Requirement – Please report every line of the listing below that has the word "text" in it.

━━━━━━━━━━

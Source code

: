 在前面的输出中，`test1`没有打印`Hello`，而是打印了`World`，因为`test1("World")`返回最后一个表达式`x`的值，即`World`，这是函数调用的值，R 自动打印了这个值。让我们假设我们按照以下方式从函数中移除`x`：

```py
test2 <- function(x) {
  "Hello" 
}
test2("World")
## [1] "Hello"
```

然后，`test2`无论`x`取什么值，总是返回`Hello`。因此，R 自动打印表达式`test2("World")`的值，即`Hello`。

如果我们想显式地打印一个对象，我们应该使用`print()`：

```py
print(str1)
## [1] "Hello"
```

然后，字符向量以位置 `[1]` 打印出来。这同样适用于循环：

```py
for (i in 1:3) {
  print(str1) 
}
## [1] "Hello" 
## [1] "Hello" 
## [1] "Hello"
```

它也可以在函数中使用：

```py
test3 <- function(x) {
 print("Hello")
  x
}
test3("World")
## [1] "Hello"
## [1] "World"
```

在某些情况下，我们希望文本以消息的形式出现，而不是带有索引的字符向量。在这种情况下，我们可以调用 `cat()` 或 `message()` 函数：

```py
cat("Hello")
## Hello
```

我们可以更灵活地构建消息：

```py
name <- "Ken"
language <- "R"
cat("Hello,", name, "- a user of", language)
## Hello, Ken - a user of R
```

━━━━━━━━━━

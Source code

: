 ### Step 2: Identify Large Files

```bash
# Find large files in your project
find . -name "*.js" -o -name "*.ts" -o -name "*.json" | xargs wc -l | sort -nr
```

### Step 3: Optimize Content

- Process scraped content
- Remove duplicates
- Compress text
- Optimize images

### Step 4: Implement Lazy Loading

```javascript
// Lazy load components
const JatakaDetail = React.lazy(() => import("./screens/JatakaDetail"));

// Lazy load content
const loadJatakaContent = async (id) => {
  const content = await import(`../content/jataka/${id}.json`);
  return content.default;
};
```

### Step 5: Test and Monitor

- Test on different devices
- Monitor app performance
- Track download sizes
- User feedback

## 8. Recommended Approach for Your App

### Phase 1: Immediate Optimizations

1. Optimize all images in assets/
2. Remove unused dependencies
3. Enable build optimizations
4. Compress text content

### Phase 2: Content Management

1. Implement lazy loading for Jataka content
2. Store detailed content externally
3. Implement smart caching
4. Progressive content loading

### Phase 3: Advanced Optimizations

━━━━━━━━━━

Task output –
- Compress text
4. Compress text content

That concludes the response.